§ To do:
Tell me how many lines in the data below hold the string "workflowr", and say nothing else.

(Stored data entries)

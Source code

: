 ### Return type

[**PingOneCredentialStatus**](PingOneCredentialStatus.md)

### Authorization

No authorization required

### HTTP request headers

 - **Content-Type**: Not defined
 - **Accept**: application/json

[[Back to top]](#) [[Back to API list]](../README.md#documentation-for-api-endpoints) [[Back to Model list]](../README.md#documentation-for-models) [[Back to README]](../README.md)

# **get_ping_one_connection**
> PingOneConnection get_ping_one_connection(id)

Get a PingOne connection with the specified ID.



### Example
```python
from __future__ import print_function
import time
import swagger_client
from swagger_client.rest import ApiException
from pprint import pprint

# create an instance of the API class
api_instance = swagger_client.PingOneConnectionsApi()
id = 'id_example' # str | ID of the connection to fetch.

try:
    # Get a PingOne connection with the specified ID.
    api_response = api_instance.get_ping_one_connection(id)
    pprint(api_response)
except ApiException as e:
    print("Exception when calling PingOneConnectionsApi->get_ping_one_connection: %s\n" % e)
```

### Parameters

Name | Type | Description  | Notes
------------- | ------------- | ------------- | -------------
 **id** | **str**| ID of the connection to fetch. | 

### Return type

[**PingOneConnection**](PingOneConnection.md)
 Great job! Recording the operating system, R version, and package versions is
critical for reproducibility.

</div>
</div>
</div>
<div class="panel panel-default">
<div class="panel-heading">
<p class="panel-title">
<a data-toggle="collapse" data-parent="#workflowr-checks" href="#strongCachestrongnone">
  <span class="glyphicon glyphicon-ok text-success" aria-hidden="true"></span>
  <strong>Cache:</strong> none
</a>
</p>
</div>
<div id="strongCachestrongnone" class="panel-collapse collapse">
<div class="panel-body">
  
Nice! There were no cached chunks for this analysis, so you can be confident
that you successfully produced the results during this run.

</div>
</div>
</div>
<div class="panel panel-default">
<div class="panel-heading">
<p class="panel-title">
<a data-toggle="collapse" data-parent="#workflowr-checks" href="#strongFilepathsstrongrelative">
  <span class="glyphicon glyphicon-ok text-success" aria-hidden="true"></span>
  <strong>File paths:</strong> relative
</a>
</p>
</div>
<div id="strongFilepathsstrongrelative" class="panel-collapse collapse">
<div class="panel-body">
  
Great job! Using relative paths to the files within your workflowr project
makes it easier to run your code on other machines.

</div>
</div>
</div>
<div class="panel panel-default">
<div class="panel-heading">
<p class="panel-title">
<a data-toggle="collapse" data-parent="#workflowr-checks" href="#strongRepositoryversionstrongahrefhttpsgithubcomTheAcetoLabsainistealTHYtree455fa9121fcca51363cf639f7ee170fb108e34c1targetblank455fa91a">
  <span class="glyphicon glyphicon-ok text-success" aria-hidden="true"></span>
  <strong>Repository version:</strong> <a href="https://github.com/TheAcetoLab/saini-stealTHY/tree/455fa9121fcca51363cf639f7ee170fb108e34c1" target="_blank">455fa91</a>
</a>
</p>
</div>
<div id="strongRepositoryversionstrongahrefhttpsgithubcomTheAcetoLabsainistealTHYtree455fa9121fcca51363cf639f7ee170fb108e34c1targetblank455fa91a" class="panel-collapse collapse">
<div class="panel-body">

§ Answer box:
4